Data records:
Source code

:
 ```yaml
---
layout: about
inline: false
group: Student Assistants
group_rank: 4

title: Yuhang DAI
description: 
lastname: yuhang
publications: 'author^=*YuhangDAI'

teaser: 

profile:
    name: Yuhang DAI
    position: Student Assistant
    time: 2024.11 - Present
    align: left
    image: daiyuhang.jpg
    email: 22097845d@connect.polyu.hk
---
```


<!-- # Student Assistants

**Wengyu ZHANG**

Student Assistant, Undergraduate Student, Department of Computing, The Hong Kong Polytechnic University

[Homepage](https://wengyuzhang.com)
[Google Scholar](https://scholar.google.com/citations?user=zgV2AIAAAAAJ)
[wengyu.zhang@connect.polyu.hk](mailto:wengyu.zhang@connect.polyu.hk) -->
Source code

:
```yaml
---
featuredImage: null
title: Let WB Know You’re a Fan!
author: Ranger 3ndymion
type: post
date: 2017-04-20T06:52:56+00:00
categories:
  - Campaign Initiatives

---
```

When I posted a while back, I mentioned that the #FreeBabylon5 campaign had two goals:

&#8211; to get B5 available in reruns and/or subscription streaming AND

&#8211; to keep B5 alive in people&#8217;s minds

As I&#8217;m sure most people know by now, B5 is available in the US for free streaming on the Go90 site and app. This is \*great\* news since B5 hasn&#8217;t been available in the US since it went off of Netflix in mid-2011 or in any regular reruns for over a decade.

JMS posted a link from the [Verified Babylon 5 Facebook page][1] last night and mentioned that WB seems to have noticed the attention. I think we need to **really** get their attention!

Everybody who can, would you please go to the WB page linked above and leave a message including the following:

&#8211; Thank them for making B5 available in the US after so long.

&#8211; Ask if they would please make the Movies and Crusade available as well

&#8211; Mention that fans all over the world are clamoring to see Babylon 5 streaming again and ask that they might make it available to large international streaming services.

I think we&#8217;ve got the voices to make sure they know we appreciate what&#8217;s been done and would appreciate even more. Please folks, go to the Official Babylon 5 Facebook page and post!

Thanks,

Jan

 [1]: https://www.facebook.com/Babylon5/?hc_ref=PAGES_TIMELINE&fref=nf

=== PROBLEM DESCRIPTION ===
Check every line above for the string "https", and copy the ones that have it.

=== TASK ANSWER ===
[Homepage](https://wengyuzhang.com)
[Google Scholar](https://scholar.google.com/citations?user=zgV2AIAAAAAJ)
 [1]: https://www.facebook.com/Babylon5/?hc_ref=PAGES_TIMELINE&fref=nf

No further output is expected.